» **ASSIGNMENT**: Of the lines in the material below, print only those from the one containing "git commit -m" to the one containing "Комбинация | Пояснение |", ends included, exactly as written and without pictures.

*** STUDY MATERIAL ***

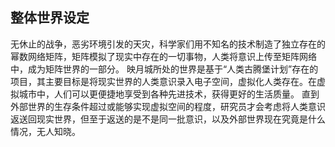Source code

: ## 整体世界设定
无休止的战争，恶劣环境引发的天灾，科学家们用不知名的技术制造了独立存在的幂数网络矩阵，矩阵模拟了现实中存在的一切事物，人类将意识上传至矩阵网络中，成为矩阵世界的一部分。
映月城所处的世界是基于“人类古腾堡计划”存在的项目，其主要目标是将现实世界的人类意识录入电子空间，虚拟化人类存在。在虚拟城市中，人们可以更便捷地享受到各种先进技术，获得更好的生活质量。
直到外部世界的生存条件超过或能够实现虚拟空间的程度，研究员才会考虑将人类意识返送回现实世界，但至于返送的是不是同一批意识，以及外部世界现在究竟是什么情况，无人知晓。

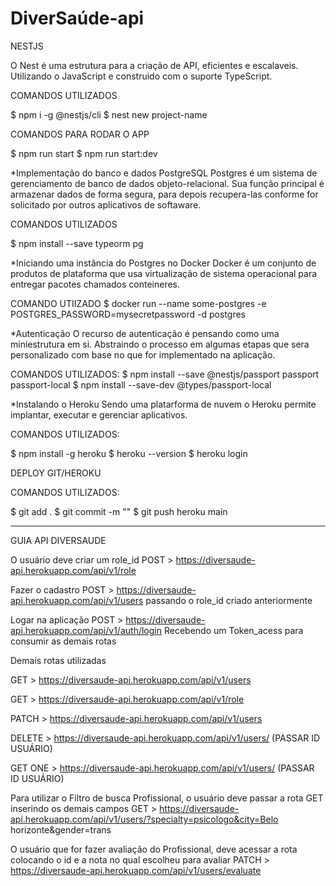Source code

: # DiverSaúde-api
NESTJS


O Nest é uma estrutura para a criação de API, eficientes e escalaveis. Utilizando o JavaScript e construido com o suporte TypeScript.

COMANDOS UTILIZADOS

$ npm i -g @nestjs/cli
$ nest new project-name

COMANDOS PARA RODAR O APP

$ npm run start
$ npm run start:dev

*Implementação do banco e dados PostgreSQL
Postgres é um sistema de gerenciamento de banco de dados objeto-relacional. Sua função principal é armazenar dados de forma segura, para depois recupera-las conforme for solicitado por outros aplicativos de softaware. 

COMANDOS UTILIZADOS

$ npm install --save typeorm pg

*Iniciando uma instância do Postgres no Docker 
Docker é um conjunto de produtos de plataforma que usa virtualização de sistema operacional para entregar pacotes chamados conteineres.

COMANDO UTIIZADO
$ docker run --name some-postgres -e POSTGRES_PASSWORD=mysecretpassword -d postgres

*Autenticação
O recurso de autenticação é pensando como uma miniestrutura em si. Abstraindo o processo em algumas etapas que sera personalizado com base no que for implementado na aplicação.

COMANDOS UTILIZADOS:
$ npm install --save @nestjs/passport passport passport-local
$ npm install --save-dev @types/passport-local


*Instalando o Heroku
Sendo uma platarforma de nuvem o Heroku permite implantar, executar e gerenciar aplicativos. 


COMANDOS UTILIZADOS:

$ npm install -g heroku
$ heroku --version
$ heroku login

DEPLOY GIT/HEROKU

COMANDOS UTILIZADOS:

$ git add .
$ git commit -m ""
$ git push heroku main

----------------------

GUIA API DIVERSAUDE

O usuário deve criar um role_id
POST > https://diversaude-api.herokuapp.com/api/v1/role

Fazer o cadastro
POST > https://diversaude-api.herokuapp.com/api/v1/users
passando o role_id criado anteriormente

Logar na aplicação 
POST > https://diversaude-api.herokuapp.com/api/v1/auth/login
Recebendo um Token_acess para consumir as demais rotas

Demais rotas utilizadas 

GET > https://diversaude-api.herokuapp.com/api/v1/users

GET > https://diversaude-api.herokuapp.com/api/v1/role

PATCH > https://diversaude-api.herokuapp.com/api/v1/users

DELETE > https://diversaude-api.herokuapp.com/api/v1/users/ (PASSAR ID USUÁRIO)

GET ONE > https://diversaude-api.herokuapp.com/api/v1/users/ (PASSAR ID USUÁRIO)

Para utilizar o Filtro de busca Profissional, o usuário deve passar a rota GET inserindo os demais campos
GET > https://diversaude-api.herokuapp.com/api/v1/users/?specialty=psicologo&city=Belo horizonte&gender=trans

O usuário que for fazer avaliação do Profissional, deve acessar a rota colocando o id e a nota no qual escolheu para avaliar
PATCH > https://diversaude-api.herokuapp.com/api/v1/users/evaluate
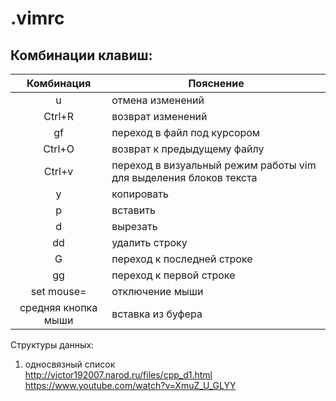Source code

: # .vimrc

## Комбинации клавиш:

| Комбинация | Пояснение |
|:----------:|-----------|
| u | отмена изменений|
|Ctrl+R| возврат изменений|
|gf| переход в файл под курсором|
|Ctrl+O| возврат к предыдущему файлу|
|Ctrl+v| переход в визуальный режим работы vim для выделения блоков текста|
|y| копировать|
|p| вставить|
|d| вырезать|
|dd|удалить строку|
|G| переход к последней строке|
|gg| переход к первой строке|
|set mouse=|отключение мыши|
|средняя кнопка мыши|вставка из буфера|


Структуры данных:
1) односвязный список  
http://victor192007.narod.ru/files/cpp_d1.html  
https://www.youtube.com/watch?v=XmuZ_U_GLYY
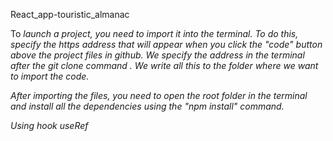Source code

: React_app-touristic_almanac

To<i> launch a project, you need to import it into the terminal.<i> To do this, specify the https address that will appear when you click the "code" button above the project files in github.</i> We specify the address in the terminal after the git clone command . We write all this to the folder where we want to import the code.

After importing the files, you need to open the root folder in the terminal and install all the dependencies using the "npm install" command.

Using hook useRef
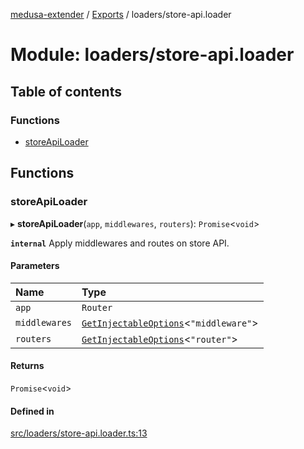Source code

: [medusa-extender](../README.md) / [Exports](../modules.md) / loaders/store-api.loader

# Module: loaders/store-api.loader

## Table of contents

### Functions

- [storeApiLoader](loaders_store_api_loader.md#storeapiloader)

## Functions

### storeApiLoader

▸ **storeApiLoader**(`app`, `middlewares`, `routers`): `Promise`<`void`\>

**`internal`**
Apply middlewares and routes on store API.

#### Parameters

| Name | Type |
| :------ | :------ |
| `app` | `Router` |
| `middlewares` | [`GetInjectableOptions`](core_types.md#getinjectableoptions)<``"middleware"``\> |
| `routers` | [`GetInjectableOptions`](core_types.md#getinjectableoptions)<``"router"``\> |

#### Returns

`Promise`<`void`\>

#### Defined in

[src/loaders/store-api.loader.ts:13](https://github.com/adrien2p/medusa-extender/blob/af38280/src/loaders/store-api.loader.ts#L13)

*** End of STUDY MATERIAL ***

» **EXERCISE SOLUTION**:
$ git commit -m ""
$ git push heroku main

----------------------

GUIA API DIVERSAUDE

O usuário deve criar um role_id
POST > https://diversaude-api.herokuapp.com/api/v1/role

Fazer o cadastro
POST > https://diversaude-api.herokuapp.com/api/v1/users
passando o role_id criado anteriormente

Logar na aplicação 
POST > https://diversaude-api.herokuapp.com/api/v1/auth/login
Recebendo um Token_acess para consumir as demais rotas

Demais rotas utilizadas 

GET > https://diversaude-api.herokuapp.com/api/v1/users

GET > https://diversaude-api.herokuapp.com/api/v1/role

PATCH > https://diversaude-api.herokuapp.com/api/v1/users

DELETE > https://diversaude-api.herokuapp.com/api/v1/users/ (PASSAR ID USUÁRIO)

GET ONE > https://diversaude-api.herokuapp.com/api/v1/users/ (PASSAR ID USUÁRIO)

Para utilizar o Filtro de busca Profissional, o usuário deve passar a rota GET inserindo os demais campos
GET > https://diversaude-api.herokuapp.com/api/v1/users/?specialty=psicologo&city=Belo horizonte&gender=trans

O usuário que for fazer avaliação do Profissional, deve acessar a rota colocando o id e a nota no qual escolheu para avaliar
PATCH > https://diversaude-api.herokuapp.com/api/v1/users/evaluate
Source code

: # .vimrc

## Комбинации клавиш:

| Комбинация | Пояснение |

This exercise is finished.